Task directions ▸
This exercise calls for every line of the data below with the string "shifted" in it.

[Records from a dataset]
[Start of Attachment]

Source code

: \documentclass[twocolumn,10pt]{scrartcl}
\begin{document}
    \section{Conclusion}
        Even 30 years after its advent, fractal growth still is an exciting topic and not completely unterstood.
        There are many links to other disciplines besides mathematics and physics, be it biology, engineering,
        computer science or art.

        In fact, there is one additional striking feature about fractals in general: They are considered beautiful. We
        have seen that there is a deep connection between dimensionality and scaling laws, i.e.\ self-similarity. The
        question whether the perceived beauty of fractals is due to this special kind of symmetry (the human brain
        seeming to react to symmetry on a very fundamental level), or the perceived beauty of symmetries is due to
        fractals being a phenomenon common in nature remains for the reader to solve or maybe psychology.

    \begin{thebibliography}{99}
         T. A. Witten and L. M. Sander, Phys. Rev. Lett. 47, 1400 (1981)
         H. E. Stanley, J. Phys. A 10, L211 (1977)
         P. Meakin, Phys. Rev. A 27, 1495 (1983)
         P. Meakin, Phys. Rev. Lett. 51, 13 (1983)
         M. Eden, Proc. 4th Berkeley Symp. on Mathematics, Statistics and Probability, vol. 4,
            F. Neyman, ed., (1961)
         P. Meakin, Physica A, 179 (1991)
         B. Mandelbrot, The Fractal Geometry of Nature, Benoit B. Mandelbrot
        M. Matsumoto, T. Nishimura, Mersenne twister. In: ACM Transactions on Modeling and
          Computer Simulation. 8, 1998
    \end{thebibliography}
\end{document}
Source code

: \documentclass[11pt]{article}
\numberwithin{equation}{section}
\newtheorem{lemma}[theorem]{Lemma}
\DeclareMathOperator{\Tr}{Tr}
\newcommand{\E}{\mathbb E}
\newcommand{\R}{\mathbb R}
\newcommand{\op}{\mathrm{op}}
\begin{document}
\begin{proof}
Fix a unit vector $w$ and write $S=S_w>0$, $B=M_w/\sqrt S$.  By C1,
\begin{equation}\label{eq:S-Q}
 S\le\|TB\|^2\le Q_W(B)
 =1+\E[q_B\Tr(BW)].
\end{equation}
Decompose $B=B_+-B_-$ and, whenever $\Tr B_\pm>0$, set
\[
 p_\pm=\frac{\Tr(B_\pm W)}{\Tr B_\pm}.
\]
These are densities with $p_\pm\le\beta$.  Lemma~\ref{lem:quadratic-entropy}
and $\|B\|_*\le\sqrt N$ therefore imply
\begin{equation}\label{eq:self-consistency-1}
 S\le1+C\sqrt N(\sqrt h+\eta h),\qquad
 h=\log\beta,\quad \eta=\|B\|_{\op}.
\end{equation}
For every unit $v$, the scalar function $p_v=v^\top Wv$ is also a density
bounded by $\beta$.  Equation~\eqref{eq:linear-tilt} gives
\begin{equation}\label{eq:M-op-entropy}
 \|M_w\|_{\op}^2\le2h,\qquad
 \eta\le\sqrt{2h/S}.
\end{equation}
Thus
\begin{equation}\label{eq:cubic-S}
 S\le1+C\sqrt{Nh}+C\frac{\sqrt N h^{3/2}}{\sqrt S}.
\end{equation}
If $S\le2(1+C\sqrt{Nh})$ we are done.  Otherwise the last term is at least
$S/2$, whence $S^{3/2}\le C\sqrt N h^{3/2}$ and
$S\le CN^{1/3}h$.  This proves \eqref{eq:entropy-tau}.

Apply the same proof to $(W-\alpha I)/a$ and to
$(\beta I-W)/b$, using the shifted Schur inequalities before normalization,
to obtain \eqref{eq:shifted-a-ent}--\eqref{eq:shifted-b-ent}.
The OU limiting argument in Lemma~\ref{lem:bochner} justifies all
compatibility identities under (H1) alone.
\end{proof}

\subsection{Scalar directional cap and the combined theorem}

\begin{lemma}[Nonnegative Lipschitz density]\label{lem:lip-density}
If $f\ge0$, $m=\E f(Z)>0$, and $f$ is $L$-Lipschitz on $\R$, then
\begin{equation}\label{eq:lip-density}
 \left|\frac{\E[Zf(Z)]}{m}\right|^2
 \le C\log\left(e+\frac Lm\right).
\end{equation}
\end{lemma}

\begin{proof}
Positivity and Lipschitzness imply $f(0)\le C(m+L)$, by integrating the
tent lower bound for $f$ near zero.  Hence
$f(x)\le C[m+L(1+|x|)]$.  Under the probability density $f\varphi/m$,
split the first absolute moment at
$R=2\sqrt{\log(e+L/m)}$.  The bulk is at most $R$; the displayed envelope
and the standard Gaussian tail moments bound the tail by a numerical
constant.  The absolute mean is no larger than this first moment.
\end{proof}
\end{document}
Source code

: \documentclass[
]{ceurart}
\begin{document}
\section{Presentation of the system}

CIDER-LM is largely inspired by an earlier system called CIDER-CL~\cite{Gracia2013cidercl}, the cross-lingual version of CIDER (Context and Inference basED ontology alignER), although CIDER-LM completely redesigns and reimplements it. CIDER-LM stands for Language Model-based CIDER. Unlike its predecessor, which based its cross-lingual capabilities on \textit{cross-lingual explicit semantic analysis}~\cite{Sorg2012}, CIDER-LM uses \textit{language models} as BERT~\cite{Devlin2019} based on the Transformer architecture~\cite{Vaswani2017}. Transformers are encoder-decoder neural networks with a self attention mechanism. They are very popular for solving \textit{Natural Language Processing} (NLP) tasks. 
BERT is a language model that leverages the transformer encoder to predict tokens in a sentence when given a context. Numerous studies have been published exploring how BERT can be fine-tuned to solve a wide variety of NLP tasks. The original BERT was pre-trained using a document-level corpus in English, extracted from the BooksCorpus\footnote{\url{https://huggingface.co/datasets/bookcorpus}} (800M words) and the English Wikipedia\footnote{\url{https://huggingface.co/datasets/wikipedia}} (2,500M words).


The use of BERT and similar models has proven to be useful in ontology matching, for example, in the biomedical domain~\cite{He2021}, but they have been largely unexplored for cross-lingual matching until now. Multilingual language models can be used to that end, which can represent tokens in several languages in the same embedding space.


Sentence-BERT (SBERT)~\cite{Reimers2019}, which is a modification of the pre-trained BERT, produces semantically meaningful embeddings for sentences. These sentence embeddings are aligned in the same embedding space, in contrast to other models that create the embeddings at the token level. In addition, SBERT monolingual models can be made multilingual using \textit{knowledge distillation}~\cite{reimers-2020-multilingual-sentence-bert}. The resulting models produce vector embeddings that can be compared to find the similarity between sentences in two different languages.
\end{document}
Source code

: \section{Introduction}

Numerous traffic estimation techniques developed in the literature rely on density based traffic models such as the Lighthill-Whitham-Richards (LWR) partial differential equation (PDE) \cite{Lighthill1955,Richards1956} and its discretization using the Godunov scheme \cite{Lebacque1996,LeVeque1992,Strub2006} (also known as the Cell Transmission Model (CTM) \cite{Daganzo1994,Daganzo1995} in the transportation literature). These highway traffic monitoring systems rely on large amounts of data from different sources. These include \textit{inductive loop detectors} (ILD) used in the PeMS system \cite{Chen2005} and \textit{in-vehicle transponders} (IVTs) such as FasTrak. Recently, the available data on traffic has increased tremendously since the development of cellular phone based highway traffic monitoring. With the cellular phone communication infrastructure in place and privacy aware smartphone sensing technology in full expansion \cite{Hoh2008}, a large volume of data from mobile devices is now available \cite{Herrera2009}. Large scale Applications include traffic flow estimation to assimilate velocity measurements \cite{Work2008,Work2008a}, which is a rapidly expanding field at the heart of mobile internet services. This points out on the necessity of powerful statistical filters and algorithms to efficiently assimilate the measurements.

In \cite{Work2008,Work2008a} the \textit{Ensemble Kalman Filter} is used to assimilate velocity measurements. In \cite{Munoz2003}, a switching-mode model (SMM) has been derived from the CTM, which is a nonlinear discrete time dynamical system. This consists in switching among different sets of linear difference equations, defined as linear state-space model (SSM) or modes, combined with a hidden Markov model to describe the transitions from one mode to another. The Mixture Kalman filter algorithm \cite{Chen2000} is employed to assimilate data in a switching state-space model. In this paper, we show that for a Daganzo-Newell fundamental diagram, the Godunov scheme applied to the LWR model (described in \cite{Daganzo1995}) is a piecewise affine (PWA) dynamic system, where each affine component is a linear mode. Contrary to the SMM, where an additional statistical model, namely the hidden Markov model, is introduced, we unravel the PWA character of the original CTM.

[End of Attachment]

Written response ▸
$(\beta I-W)/b$, using the shifted Schur inequalities before normalization,
to obtain \eqref{eq:shifted-a-ent}--\eqref{eq:shifted-b-ent}.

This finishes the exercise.